CPSDebug complements and improves SBFL techniques generating information that helps engineers identifying the cause of failures, understanding how faults resulted in chains of anomalous events that eventually led to the observed failures, and producing a corpus of information well-suited to support engineers in their debugging tasks, as confirmed by the subjects who responded to our questionnaire.

Failure explanation techniques analyze software failures in the attempt of producing information about failures and their causes. For instance, a few approaches combined mining and dynamic analysis in the context of component-based and object-oriented applications to reveal [24] and explain failures [3, 6, 21]. These approaches are not however straightforwardly applicable to CPS models, since they exploit the discrete nature of component-based and object-oriented applications that is radically different from the data-flow oriented nature of CPS models, which include mixed-analog signals, hybrid (continuous and discrete) components, and a complex dynamics.

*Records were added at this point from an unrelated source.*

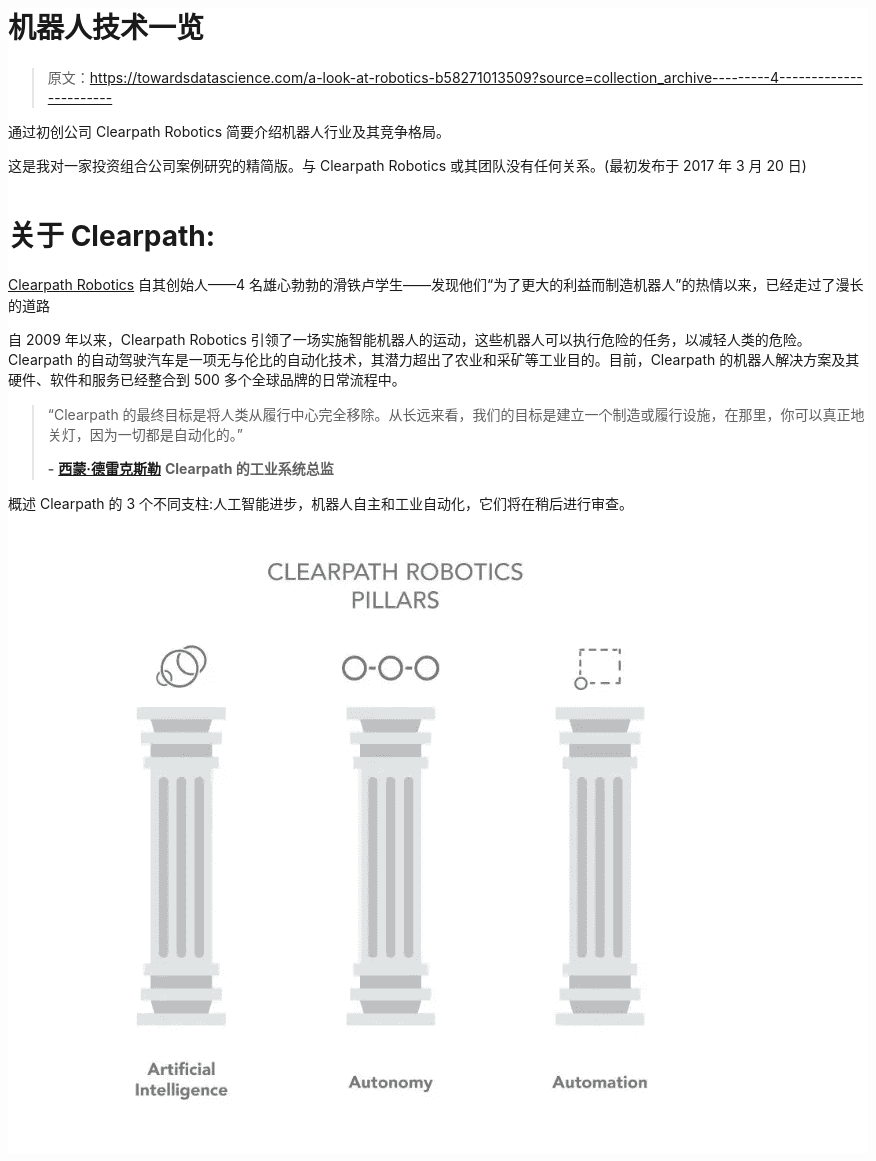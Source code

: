 # 机器人技术一览

> 原文：<https://towardsdatascience.com/a-look-at-robotics-b58271013509?source=collection_archive---------4----------------------->

通过初创公司 Clearpath Robotics 简要介绍机器人行业及其竞争格局。

这是我对一家投资组合公司案例研究的精简版。与 Clearpath Robotics 或其团队没有任何关系。(最初发布于 2017 年 3 月 20 日)

# 关于 Clearpath:

[Clearpath Robotics](http://clearpathrobotics.com) 自其创始人——4 名雄心勃勃的滑铁卢学生——发现他们“为了更大的利益而制造机器人”的热情以来，已经走过了漫长的道路

自 2009 年以来，Clearpath Robotics 引领了一场实施智能机器人的运动，这些机器人可以执行危险的任务，以减轻人类的危险。Clearpath 的自动驾驶汽车是一项无与伦比的自动化技术，其潜力超出了农业和采矿等工业目的。目前，Clearpath 的机器人解决方案及其硬件、软件和服务已经整合到 500 多个全球品牌的日常流程中。

> “Clearpath 的最终目标是将人类从履行中心完全移除。从长远来看，我们的目标是建立一个制造或履行设施，在那里，你可以真正地关灯，因为一切都是自动化的。”
> 
> **-** [**西蒙·德雷克斯勒**](http://www.entrepreneur.com) **Clearpath 的工业系统总监**

概述 Clearpath 的 3 个不同支柱:人工智能进步，机器人自主和工业自动化，它们将在稍后进行审查。

![](img/bcad68ed7f049a6027af59d025f33697.png)
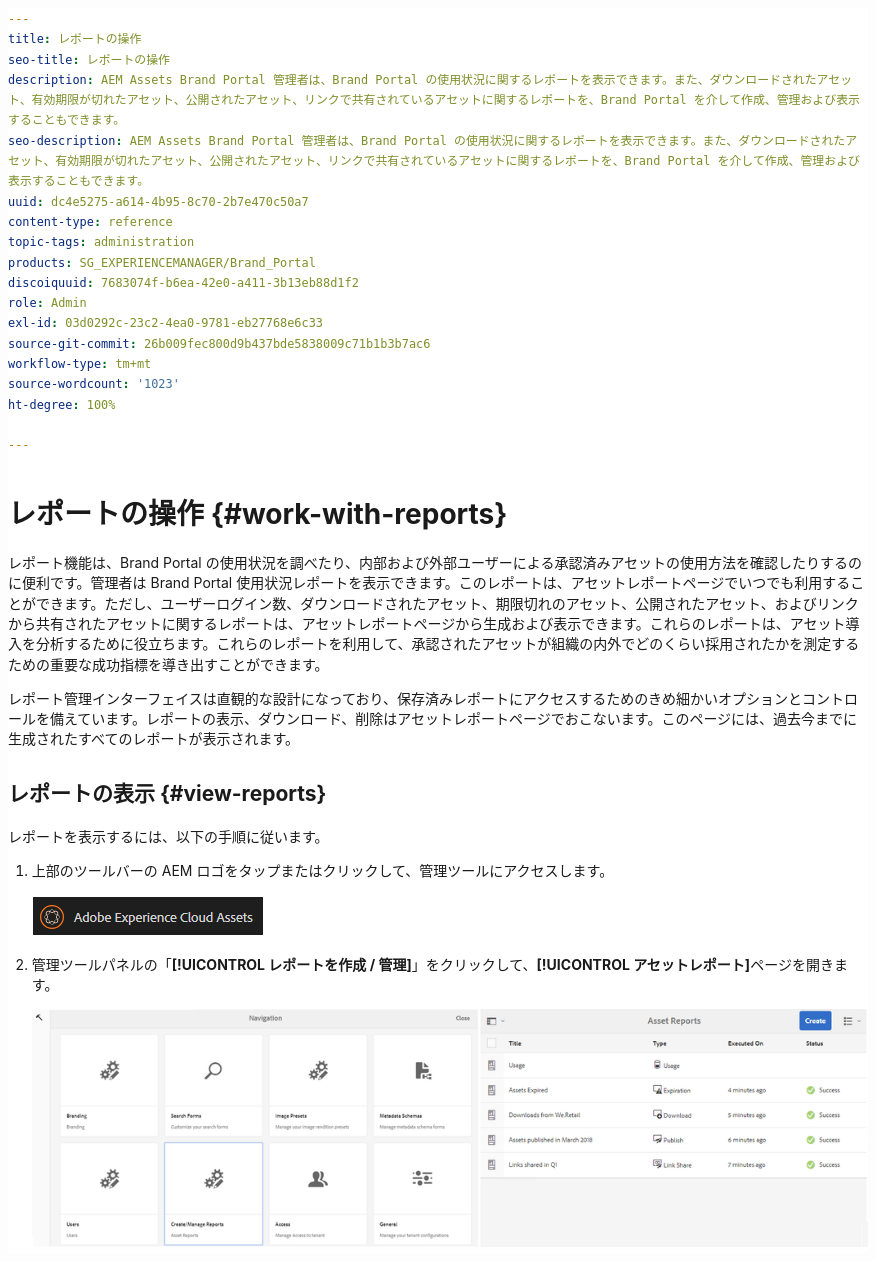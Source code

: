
 ```yaml
---
title: レポートの操作
seo-title: レポートの操作
description: AEM Assets Brand Portal 管理者は、Brand Portal の使用状況に関するレポートを表示できます。また、ダウンロードされたアセット、有効期限が切れたアセット、公開されたアセット、リンクで共有されているアセットに関するレポートを、Brand Portal を介して作成、管理および表示することもできます。
seo-description: AEM Assets Brand Portal 管理者は、Brand Portal の使用状況に関するレポートを表示できます。また、ダウンロードされたアセット、有効期限が切れたアセット、公開されたアセット、リンクで共有されているアセットに関するレポートを、Brand Portal を介して作成、管理および表示することもできます。
uuid: dc4e5275-a614-4b95-8c70-2b7e470c50a7
content-type: reference
topic-tags: administration
products: SG_EXPERIENCEMANAGER/Brand_Portal
discoiquuid: 7683074f-b6ea-42e0-a411-3b13eb88d1f2
role: Admin
exl-id: 03d0292c-23c2-4ea0-9781-eb27768e6c33
source-git-commit: 26b009fec800d9b437bde5838009c71b1b3b7ac6
workflow-type: tm+mt
source-wordcount: '1023'
ht-degree: 100%

---
```


# レポートの操作 {#work-with-reports}

レポート機能は、Brand Portal の使用状況を調べたり、内部および外部ユーザーによる承認済みアセットの使用方法を確認したりするのに便利です。管理者は Brand Portal 使用状況レポートを表示できます。このレポートは、アセットレポートページでいつでも利用することができます。ただし、ユーザーログイン数、ダウンロードされたアセット、期限切れのアセット、公開されたアセット、およびリンクから共有されたアセットに関するレポートは、アセットレポートページから生成および表示できます。これらのレポートは、アセット導入を分析するために役立ちます。これらのレポートを利用して、承認されたアセットが組織の内外でどのくらい採用されたかを測定するための重要な成功指標を導き出すことができます。

レポート管理インターフェイスは直観的な設計になっており、保存済みレポートにアクセスするためのきめ細かいオプションとコントロールを備えています。レポートの表示、ダウンロード、削除はアセットレポートページでおこないます。このページには、過去今までに生成されたすべてのレポートが表示されます。

## レポートの表示 {#view-reports}

レポートを表示するには、以下の手順に従います。

1. 上部のツールバーの AEM ロゴをタップまたはクリックして、管理ツールにアクセスします。

   ![](assets/aemlogo.png)

1. 管理ツールパネルの「**[!UICONTROL レポートを作成 / 管理]**」をクリックして、**[!UICONTROL アセットレポート]**&#x200B;ページを開きます。

   ![](assets/access-asset-reports.png)
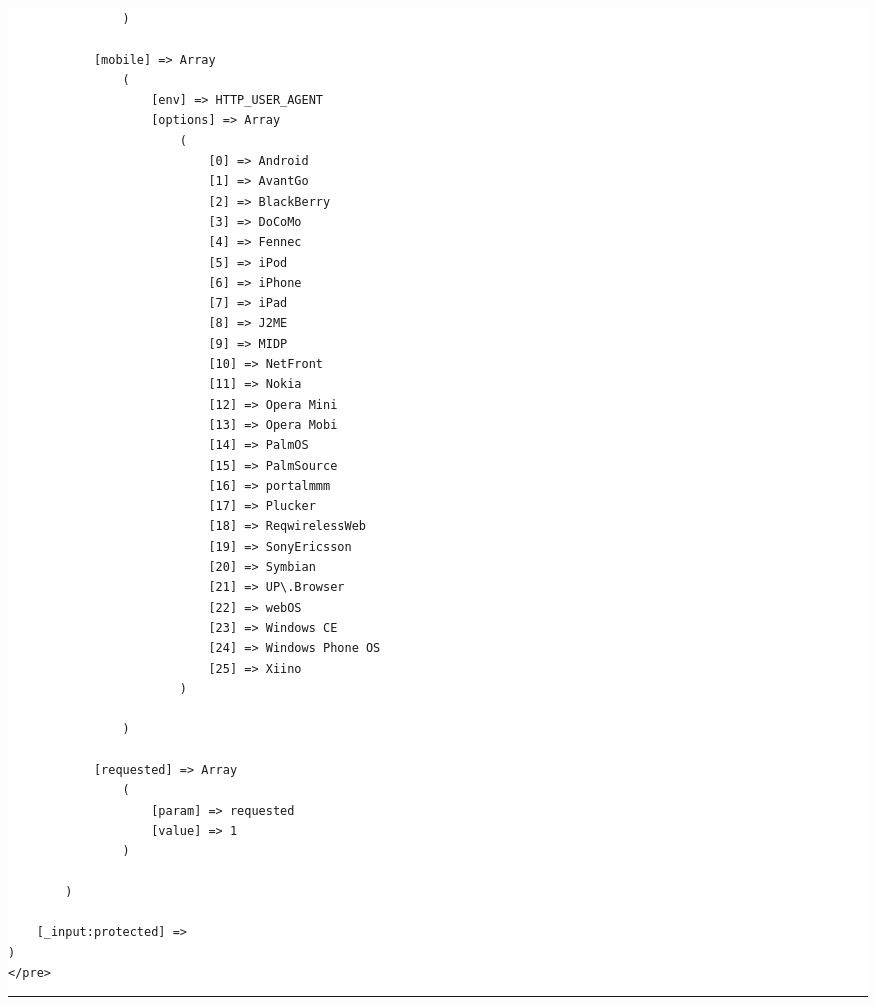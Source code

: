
 ```
                )

            [mobile] => Array
                (
                    [env] => HTTP_USER_AGENT
                    [options] => Array
                        (
                            [0] => Android
                            [1] => AvantGo
                            [2] => BlackBerry
                            [3] => DoCoMo
                            [4] => Fennec
                            [5] => iPod
                            [6] => iPhone
                            [7] => iPad
                            [8] => J2ME
                            [9] => MIDP
                            [10] => NetFront
                            [11] => Nokia
                            [12] => Opera Mini
                            [13] => Opera Mobi
                            [14] => PalmOS
                            [15] => PalmSource
                            [16] => portalmmm
                            [17] => Plucker
                            [18] => ReqwirelessWeb
                            [19] => SonyEricsson
                            [20] => Symbian
                            [21] => UP\.Browser
                            [22] => webOS
                            [23] => Windows CE
                            [24] => Windows Phone OS
                            [25] => Xiino
                        )

                )

            [requested] => Array
                (
                    [param] => requested
                    [value] => 1
                )

        )

    [_input:protected] => 
)
</pre> 
```

* * *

CPSDebug originally addresses failure explanation in the context of CPS models. The closest work to CPSDebug is probably Hynger [14, 23], which exploits invariant generation to detect specification mismatches, that is, a mismatch between an actual and an inferred specification, in Simulink models. Specification mismatches can indicate the presence of problems in the models. Differently from Hynger, CPSDebug does not compare specifications but exploits inferred properties to identify anomalous behaviors in observed failures. Moreover, CPSDebug exploits correlation and clustering techniques to maintain the output compact, and to generate a sequence of snapshots that helps comprehensively defining the story of the failure. Our results show that this output can be the basis for cost-effective debugging.

A related body of research consists of approaches for anomaly detection of Cyber-Physical Systems [8, 26]. However, anomaly detection approaches aim at detecting misbehaviours, rather than analyzing failures and detecting their root causes as CPSDebug does.

7 Future Work and Conclusions

We have presented CPSDebug, an automatic approach for explaining failures in Simulink models. Our approach combines testing, specification mining and failure analysis to provide a concise explanation consisting of time-ordered sequence of model snapshots that show the variable exhibiting anomalous behavior and their propagation in the model. We evaluated the effectiveness CPSDebug on two models, involving two use scenarios and several classes of faults.

We believe that this paper opens several research directions. In this work, we only considered mining of invariant specifications. However, we have observed that invariant properties are not sufficient to explain timing issues, hence we plan to experiment in future work with mining of real-time temporal specifications. In particular, we will study the trade-off between the finer characterization of the model that temporal specification mining can provide and its computational cost. We also plan to study systematic ways to explain failures in presence of heterogeneous components. In this paper, we consider the setting in which we have multiple passing tests, but we only use a single fail test to explain the failure. We will study whether the presence of multiple failing tests can be used to improve the explanations. In this work, we have performed manual fault injection and our focus was on studying the effectiveness of CPSDebug on providing meaningful failure explanations for different use scenarios and classes of faults. We plan in the future to develop automatic fault injection and perform systematic experiments for evaluating how often CPSDebug is able to find the root cause.